§ TO DO
Going through the entries below, copy out each line that contains "number".

§ AVAILABLE RECORDS
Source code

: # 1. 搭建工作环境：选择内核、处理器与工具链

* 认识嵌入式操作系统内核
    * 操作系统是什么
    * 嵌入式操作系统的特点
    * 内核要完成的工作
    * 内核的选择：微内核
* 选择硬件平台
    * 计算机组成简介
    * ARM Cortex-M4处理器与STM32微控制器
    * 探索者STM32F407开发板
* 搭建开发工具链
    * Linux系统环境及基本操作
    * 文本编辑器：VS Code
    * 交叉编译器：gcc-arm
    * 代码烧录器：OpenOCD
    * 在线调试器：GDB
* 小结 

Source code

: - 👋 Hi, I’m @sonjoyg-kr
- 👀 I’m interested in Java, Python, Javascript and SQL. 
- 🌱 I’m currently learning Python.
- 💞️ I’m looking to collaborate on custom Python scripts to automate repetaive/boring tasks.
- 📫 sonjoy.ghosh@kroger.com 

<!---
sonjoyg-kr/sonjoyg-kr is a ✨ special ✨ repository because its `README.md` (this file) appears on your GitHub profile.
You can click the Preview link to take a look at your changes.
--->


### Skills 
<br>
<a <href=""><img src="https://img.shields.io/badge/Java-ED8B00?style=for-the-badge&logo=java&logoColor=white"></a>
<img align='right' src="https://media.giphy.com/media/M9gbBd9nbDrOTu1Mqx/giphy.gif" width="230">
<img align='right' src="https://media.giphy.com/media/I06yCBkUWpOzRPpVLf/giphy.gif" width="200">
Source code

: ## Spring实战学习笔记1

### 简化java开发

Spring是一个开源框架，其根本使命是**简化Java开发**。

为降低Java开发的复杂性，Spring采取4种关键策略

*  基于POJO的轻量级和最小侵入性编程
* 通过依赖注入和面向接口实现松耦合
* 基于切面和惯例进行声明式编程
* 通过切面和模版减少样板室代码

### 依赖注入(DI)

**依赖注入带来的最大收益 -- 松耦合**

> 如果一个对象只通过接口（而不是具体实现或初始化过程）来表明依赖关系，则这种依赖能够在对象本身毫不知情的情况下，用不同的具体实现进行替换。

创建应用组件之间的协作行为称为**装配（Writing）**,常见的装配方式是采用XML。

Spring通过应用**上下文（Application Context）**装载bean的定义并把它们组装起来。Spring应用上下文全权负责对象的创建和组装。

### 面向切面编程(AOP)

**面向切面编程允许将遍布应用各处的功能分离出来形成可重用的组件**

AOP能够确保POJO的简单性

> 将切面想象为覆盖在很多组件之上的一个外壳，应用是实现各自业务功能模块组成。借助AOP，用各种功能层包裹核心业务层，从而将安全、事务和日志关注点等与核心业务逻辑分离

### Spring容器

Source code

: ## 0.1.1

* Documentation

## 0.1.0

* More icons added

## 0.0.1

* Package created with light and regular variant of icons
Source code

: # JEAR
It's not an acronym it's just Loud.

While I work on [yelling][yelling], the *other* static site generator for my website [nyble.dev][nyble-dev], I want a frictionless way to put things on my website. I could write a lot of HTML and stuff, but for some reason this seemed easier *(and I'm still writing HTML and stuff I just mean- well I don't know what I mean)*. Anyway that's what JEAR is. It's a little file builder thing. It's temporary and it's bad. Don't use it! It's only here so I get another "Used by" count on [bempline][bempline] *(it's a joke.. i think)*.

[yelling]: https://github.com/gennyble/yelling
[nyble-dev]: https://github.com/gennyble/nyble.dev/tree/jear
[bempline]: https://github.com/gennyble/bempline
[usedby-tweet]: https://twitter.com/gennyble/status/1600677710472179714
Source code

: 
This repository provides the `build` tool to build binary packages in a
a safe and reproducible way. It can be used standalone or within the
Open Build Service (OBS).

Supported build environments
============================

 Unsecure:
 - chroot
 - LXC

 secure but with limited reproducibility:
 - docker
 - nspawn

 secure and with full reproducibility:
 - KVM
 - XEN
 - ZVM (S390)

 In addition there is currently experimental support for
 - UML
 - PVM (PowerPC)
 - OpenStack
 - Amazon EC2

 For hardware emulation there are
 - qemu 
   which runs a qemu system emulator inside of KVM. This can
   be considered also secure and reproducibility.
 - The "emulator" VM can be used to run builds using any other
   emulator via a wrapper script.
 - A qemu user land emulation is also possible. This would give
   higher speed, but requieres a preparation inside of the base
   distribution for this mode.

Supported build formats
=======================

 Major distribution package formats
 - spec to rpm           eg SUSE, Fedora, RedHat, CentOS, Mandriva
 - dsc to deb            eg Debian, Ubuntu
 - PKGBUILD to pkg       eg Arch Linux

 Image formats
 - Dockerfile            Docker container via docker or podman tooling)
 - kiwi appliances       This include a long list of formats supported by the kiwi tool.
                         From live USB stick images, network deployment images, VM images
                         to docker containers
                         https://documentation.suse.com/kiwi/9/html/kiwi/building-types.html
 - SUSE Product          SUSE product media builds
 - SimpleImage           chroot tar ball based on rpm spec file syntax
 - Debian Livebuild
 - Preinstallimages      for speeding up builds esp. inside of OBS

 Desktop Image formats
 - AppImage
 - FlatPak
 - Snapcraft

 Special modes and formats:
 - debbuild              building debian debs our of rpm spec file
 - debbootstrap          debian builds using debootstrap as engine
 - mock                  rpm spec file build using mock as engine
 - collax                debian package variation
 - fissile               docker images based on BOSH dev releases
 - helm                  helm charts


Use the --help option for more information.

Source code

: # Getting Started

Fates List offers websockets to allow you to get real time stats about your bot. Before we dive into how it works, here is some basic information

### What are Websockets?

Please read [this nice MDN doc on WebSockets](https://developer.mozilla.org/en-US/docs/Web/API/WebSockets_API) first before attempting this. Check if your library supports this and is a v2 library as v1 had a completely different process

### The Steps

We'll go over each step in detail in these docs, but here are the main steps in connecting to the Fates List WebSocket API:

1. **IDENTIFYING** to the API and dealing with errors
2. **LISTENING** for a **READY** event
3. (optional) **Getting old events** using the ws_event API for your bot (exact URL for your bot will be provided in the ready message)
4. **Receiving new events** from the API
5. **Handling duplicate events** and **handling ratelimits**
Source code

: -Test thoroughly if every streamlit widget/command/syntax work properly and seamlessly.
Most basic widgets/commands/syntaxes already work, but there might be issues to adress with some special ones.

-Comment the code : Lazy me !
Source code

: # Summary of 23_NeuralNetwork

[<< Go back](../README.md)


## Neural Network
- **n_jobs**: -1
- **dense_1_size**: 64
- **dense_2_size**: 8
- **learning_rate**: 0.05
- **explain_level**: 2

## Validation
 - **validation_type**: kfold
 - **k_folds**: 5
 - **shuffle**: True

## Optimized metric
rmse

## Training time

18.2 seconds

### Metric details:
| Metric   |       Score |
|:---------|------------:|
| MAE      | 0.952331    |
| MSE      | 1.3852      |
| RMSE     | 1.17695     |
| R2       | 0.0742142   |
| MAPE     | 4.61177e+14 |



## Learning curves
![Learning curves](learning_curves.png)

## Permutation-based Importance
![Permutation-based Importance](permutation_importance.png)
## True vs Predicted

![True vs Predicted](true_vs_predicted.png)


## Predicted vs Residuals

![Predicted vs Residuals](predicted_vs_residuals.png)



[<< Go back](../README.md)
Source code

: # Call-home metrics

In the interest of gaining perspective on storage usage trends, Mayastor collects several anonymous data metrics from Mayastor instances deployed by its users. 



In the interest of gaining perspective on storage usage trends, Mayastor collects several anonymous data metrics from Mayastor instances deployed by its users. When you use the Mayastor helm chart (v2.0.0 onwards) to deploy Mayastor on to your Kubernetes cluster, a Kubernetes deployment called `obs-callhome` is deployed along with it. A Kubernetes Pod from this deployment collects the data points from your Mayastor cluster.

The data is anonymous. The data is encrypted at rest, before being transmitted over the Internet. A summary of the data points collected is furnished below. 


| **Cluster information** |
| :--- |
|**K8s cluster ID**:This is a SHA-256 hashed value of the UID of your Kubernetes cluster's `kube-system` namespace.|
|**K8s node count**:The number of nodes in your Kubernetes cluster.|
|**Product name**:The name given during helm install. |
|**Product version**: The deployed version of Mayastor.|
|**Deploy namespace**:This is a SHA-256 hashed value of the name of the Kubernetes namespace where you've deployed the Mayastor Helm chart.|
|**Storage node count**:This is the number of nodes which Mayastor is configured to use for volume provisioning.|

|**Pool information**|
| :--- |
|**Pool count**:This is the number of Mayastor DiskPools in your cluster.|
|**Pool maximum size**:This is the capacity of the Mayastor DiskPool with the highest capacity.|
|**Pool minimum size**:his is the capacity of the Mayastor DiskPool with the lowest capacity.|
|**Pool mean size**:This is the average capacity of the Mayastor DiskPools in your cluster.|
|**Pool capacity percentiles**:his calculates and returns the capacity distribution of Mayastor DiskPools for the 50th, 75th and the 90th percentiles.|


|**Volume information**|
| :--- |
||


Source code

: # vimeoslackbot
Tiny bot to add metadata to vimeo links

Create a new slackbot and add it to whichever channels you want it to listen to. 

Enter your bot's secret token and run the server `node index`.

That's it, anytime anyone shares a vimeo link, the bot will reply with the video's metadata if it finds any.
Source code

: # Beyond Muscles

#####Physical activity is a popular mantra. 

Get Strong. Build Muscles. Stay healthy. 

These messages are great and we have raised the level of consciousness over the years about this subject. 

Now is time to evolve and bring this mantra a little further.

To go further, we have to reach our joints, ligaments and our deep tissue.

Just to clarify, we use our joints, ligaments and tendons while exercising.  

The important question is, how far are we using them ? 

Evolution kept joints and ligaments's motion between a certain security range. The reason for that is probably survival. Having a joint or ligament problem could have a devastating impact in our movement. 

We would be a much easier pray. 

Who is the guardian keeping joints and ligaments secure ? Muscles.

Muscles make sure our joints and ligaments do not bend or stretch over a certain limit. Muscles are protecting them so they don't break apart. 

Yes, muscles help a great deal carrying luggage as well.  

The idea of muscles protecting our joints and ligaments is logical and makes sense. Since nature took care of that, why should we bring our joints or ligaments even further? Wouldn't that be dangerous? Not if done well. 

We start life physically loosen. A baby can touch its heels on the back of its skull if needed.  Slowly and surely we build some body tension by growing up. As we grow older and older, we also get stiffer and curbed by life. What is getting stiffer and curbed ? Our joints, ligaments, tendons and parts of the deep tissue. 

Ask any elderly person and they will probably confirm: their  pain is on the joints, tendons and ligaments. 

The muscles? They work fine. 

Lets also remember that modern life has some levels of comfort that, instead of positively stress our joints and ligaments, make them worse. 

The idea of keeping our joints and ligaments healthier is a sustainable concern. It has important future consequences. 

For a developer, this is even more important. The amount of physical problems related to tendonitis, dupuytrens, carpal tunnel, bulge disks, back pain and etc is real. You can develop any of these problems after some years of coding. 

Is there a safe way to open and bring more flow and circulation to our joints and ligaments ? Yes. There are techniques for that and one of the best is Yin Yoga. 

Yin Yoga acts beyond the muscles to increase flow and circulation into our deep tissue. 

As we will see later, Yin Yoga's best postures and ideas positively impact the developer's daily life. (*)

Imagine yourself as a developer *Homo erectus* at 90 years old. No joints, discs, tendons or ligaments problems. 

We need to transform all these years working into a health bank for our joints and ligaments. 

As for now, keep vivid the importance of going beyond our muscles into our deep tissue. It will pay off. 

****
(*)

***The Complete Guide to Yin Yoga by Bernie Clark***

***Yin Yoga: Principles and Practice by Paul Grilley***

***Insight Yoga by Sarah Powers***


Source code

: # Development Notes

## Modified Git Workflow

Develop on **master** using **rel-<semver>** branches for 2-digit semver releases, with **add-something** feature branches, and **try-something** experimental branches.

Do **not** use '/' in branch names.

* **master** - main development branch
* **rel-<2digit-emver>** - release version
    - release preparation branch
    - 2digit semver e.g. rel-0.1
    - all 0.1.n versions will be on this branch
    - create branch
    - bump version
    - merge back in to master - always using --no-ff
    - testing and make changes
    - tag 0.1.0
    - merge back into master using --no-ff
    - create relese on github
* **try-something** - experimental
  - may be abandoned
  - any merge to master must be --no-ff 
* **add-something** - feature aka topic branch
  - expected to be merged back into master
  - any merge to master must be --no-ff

§ YOUR RESPONSE
|**K8s node count**:The number of nodes in your Kubernetes cluster.|
|**Storage node count**:This is the number of nodes which Mayastor is configured to use for volume provisioning.|
|**Pool count**:This is the number of Mayastor DiskPools in your cluster.|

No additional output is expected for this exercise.